#### [WORK INSTRUCTION]
Transcribe, word for word, the line containing "Open Webview Developer" and each line following it through the end of the listing below. Omit all other lines.

(RECORDS TO USE Opens)

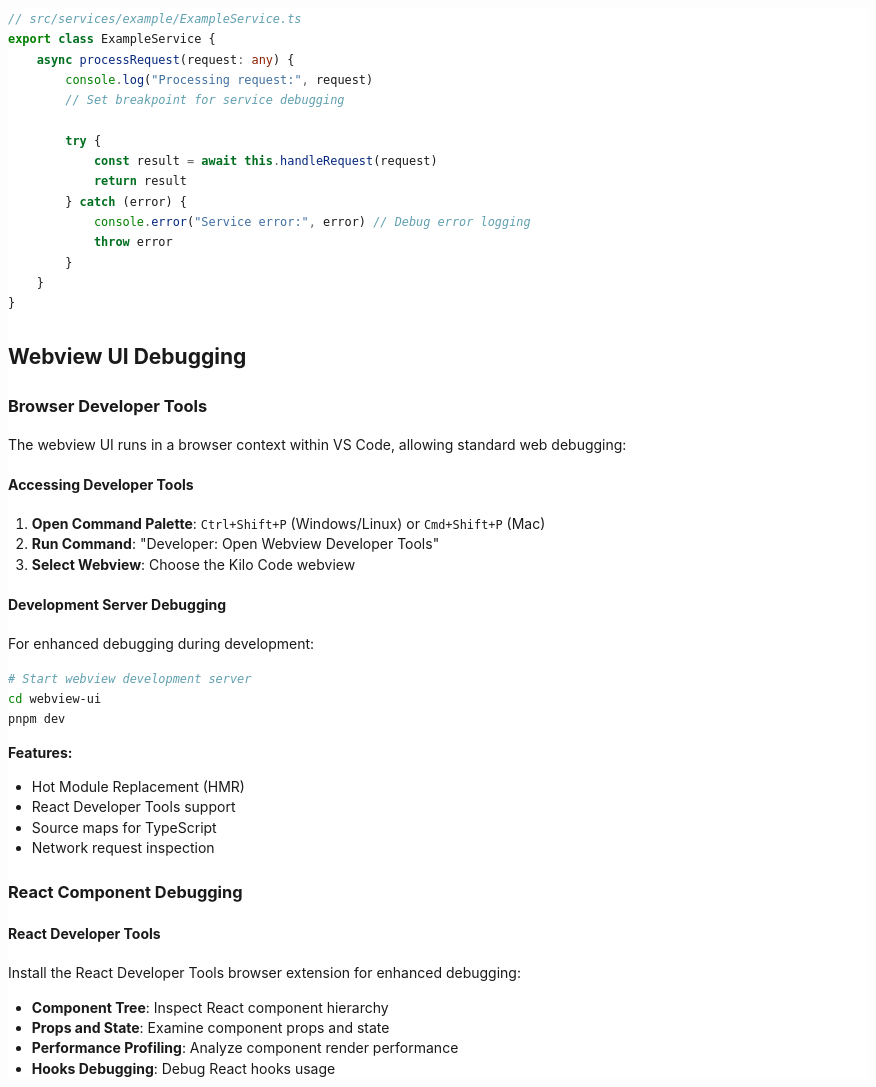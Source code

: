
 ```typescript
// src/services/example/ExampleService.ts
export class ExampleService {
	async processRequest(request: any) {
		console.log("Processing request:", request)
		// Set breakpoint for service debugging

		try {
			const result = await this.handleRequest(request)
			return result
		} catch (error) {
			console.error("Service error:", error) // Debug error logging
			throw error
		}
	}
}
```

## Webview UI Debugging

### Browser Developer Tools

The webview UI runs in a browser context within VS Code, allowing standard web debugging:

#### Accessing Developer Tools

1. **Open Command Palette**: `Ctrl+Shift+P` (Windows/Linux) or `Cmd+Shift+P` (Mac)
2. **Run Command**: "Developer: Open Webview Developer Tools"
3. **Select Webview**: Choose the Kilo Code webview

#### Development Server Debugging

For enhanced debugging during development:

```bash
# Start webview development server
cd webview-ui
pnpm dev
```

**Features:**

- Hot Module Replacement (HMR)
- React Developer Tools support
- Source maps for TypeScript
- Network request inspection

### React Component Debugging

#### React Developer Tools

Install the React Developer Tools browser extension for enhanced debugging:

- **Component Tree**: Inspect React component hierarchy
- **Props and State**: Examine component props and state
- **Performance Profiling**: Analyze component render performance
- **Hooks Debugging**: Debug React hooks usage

(RECORDS TO USE Closes)

#### [ANSWER FOR THIS EXERCISE]
2. **Run Command**: "Developer: Open Webview Developer Tools"
3. **Select Webview**: Choose the Kilo Code webview

#### Development Server Debugging

For enhanced debugging during development:

```bash
# Start webview development server
cd webview-ui
pnpm dev
```

**Features:**

- Hot Module Replacement (HMR)
- React Developer Tools support
- Source maps for TypeScript
- Network request inspection

### React Component Debugging

#### React Developer Tools

Install the React Developer Tools browser extension for enhanced debugging:

- **Component Tree**: Inspect React component hierarchy
- **Props and State**: Examine component props and state
- **Performance Profiling**: Analyze component render performance
- **Hooks Debugging**: Debug React hooks usage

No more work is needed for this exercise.